|Image by Salvador Dali|
I arrived at Three Dimensions which I will summarise below – but feel free to refer back to the original for the full story because now I want to move us on to consider a Fourth Dimension:
1. Dimension One: Thoughts.
An experience can be described in terms of the thoughts arising in my mind at any one point in time. Customer Journey Mapping has been relatively successful at grappling with this. This is the realm of:
- Rational choice.
- Mapping out what the customer is doing and what the customer is trying to achieve – the process
- Transaction points
We can streamline it and make it easier and see incremental improvements.
2. Dimension Two: Emotions.
- Design Thinking is increasingly playing a role in experience design.
- Placing yourself in the shoes of the individual helps you understand where they may be driven to anger, what prompts fear, what inspires love.
- The layer in which we can personalise and contextualize experiences.
- Responds to the mass of previous experiences that create an individual's Sensitivity.
- Solves the Trip Advisor problem: Two people have the "exact same experience" but score the same hotel very differently
- Our sensitivity to the experience is our context.
Many see a crazy amount of complexity to deal with. Others see the possibilities for AI and the full set of cognitive computing capabilities to make sense (and profit) from unstructured data.
But where to start? Well first, let me add an additional complexity. We like to think about ourselves as a single self – an individual. Yet science (neurological and behavioural) tells us we are really the intertwining of two selves: The Experiencing Self and the Narrating Self. You don’t have to take my word for this. Start with the cannon of work by Economic Nobel Prize winner Daniel Kahneman
The Experiencing Self is the one in the now. It experiences – discomfort in the long queue to see the Princess at Disney. It experiences a sense of fun when it interacts with the smattering of supporting cast found towards the head of the queue. It experience great joy when it gets its brief moment with the Princess herself.
But more often than not the decisions get made by the Narrating Self.
The Narrating Self will evaluate the experiences it has had and generate itself the story of what it has done, from these experiences.
It is the story the Narrating Self tells itself that gives it ammunition to decide whether or not it’s going to endure the misery of the length of queue for the next Disney attraction.

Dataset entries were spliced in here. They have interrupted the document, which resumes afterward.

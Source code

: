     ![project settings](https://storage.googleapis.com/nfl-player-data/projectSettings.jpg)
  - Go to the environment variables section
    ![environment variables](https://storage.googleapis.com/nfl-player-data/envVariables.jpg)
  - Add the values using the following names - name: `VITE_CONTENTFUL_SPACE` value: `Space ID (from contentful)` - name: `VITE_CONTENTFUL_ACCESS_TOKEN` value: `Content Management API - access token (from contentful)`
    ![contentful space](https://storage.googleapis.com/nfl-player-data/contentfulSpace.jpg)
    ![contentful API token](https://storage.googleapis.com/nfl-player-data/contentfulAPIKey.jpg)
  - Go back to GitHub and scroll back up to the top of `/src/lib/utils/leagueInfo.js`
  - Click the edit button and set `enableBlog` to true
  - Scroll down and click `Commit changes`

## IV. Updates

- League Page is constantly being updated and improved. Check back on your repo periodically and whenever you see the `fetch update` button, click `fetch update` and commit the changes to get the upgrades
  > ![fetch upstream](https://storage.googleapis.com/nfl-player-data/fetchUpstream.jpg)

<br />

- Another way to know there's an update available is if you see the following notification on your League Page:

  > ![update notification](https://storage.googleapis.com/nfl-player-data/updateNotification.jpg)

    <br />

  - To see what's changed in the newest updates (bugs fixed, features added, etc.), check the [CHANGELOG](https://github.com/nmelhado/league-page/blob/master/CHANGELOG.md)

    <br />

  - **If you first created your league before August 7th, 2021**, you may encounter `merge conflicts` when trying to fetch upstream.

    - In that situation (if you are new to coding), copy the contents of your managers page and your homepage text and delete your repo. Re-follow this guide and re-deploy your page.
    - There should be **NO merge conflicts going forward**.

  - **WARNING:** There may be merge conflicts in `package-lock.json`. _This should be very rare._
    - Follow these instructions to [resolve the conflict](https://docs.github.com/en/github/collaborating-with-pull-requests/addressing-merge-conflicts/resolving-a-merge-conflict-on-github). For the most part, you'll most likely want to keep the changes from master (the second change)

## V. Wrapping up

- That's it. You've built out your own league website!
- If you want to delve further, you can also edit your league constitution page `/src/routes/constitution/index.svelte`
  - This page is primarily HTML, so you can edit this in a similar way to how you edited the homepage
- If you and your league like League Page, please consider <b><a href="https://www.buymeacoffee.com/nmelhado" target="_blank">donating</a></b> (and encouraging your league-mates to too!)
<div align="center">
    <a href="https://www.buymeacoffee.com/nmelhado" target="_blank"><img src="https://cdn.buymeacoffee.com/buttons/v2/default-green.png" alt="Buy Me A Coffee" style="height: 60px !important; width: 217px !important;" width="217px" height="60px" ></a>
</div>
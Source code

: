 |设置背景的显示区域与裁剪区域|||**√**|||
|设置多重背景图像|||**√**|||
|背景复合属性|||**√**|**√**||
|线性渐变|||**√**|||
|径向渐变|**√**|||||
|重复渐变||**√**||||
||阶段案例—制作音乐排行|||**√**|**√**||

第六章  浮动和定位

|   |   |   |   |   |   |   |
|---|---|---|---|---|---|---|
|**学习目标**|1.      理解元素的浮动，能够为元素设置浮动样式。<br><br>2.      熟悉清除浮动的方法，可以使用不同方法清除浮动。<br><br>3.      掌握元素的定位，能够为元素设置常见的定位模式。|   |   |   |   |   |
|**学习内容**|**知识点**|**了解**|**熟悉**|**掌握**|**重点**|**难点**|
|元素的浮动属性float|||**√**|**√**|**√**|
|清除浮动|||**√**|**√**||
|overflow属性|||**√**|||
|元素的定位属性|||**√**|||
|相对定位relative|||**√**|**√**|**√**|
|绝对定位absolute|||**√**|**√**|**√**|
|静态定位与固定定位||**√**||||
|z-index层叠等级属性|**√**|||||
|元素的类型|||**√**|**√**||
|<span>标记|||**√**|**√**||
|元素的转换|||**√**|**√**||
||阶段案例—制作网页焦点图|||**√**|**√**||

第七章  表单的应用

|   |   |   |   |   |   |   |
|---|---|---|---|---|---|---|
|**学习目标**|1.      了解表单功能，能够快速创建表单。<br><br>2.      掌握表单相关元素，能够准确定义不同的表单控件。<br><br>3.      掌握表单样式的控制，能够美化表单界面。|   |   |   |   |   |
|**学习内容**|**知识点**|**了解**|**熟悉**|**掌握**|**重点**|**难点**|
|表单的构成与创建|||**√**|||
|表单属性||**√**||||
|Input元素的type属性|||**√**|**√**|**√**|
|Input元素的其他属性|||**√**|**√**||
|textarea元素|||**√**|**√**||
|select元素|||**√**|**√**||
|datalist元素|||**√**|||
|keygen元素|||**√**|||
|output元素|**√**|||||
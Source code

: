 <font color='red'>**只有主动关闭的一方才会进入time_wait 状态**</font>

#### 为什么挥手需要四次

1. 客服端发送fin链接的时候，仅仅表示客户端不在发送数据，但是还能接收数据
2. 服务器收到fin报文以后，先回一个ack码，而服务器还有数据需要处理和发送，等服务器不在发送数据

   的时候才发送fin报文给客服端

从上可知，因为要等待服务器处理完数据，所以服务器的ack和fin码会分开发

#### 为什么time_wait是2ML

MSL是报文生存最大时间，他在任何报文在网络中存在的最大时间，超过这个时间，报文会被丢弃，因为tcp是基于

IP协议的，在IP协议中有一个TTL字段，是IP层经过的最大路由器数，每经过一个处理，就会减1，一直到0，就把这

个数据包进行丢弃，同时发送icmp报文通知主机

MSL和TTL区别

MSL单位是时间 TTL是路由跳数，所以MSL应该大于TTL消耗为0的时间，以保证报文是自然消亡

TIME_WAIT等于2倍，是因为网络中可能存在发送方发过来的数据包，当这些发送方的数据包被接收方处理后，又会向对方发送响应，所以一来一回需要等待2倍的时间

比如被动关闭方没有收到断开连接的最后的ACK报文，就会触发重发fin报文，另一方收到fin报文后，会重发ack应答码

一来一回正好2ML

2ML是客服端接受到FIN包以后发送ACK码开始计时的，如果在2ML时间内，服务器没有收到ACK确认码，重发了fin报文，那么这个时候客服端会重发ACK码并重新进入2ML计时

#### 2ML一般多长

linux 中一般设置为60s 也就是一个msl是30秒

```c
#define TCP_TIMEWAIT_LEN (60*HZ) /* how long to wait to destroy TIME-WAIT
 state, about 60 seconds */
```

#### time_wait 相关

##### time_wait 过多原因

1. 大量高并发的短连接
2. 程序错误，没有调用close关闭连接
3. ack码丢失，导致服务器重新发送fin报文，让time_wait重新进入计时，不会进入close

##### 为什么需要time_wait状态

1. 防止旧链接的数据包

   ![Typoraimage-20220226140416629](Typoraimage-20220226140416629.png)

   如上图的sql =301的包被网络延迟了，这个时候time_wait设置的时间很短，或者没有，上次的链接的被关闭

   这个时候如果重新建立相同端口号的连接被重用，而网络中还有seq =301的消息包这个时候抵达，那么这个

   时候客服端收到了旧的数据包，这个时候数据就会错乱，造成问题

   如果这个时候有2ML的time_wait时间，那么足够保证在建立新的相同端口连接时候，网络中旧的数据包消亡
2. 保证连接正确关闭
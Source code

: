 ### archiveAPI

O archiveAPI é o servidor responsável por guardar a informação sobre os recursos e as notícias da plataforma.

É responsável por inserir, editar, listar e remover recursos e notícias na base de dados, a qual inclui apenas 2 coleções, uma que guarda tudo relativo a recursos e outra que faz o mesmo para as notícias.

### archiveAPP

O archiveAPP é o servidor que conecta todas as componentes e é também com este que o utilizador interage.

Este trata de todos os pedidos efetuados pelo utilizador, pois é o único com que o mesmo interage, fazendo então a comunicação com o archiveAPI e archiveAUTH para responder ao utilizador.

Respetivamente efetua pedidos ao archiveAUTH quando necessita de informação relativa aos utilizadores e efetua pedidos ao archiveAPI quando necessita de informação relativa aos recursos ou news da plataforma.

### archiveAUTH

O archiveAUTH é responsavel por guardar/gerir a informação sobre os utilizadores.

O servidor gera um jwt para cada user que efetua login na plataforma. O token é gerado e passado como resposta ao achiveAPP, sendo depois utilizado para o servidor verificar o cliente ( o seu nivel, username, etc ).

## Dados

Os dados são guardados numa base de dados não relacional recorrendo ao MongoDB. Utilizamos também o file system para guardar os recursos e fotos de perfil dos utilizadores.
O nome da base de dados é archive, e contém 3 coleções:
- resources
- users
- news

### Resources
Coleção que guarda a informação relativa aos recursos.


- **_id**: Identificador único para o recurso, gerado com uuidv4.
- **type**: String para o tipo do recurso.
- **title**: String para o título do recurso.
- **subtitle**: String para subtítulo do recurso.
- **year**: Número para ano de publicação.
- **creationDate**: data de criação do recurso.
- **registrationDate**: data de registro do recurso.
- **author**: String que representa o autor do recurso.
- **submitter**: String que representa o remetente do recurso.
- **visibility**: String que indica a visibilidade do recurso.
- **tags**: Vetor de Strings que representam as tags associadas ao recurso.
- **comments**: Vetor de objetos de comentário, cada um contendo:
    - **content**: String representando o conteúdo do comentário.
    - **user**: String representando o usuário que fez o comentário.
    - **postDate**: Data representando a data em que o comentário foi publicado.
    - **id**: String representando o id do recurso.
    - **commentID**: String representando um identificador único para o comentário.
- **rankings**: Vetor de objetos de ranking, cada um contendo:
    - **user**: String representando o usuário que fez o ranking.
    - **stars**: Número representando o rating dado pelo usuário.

It makes its judgment call based on everything the Experiencing Self has gathered – not in aggregate but on average.
So, in the Disney case, if you asked guests to score their experience at each part of that journey (1/10 while I was stuck at the back of the queue, 6/10 when I met the supporting cast, 10/10 when I met the princess) a simple average would give us (1+6+10) /3 ~5.7.
And if we weighted that for time spent in each phase (queue 90% of time, cast 8% of time, princess 2%) then our satisfaction score would collapse to much nearer 1.
Why then do we in fact remember a magical experience and one we rush to repeat?
It is because the Narrating Self – our big decision maker – places a great deal more weight on the end of the experience and completely discounts duration. End on a high.
Disney gets this, It’s why their experiences are structured the way they are. The classic Kahnemann experiment involves volunteers placing their hands in cold water for X time. The same volunteers then place their hands in water of the same temperature for X time + Y time (and during Y the temperature of the water is slightly raised),
When asked which experience they would like to repeat they choose X+Y.
This is because the Narrating Self discounts duration and actually adopts a rule we cannot ignore when designing experience – The Peak-End Rule.
It retells the experience only in terms of how it felt at the peak (and this will usually be a peak of discomfort) and how it felt at the end. It is the average of these that determines how we take decisions. That’s why 2% of the time with the Princess at 10/10 is remembered – and talked about as much as the 90% of the time you spent in the queue.
What are the implications for how we go about our work in Customer Experience?
4. Dimension Four; Narrative.
- We have seen that duration has little impact on the final story of an experience we tell our Narrative Selves and it is this Narrative Self that will make the decision on which experiences it wants to repeat. It is the story of our experience we share with others, too.
- We know the Narrative Self uses a Peak-End Rule to evaluate. This means it calculates an average of the worst it felt during the experience and how it felt at the end. The duration of these phases has little or no impact.
- An experience which offers an improvement in experience at the end versus peak discomfort will be seen more positively even if the period of peak discomfort is considerably longer than the End phase.
Just as with Senstivity, while we may occasionally stumble across and apply elements of the Fourth Dimension of Customer Experience when conducting our work (Leave ‘em on a high, for example!) it is seldom called out as a tool of inquiry and a framework against which experience can and should be assessed and designed.
I am confident that considered one-by-one, the four dimensions will help us design the experience customers will both enjoy in the now and choose to repeat in the future.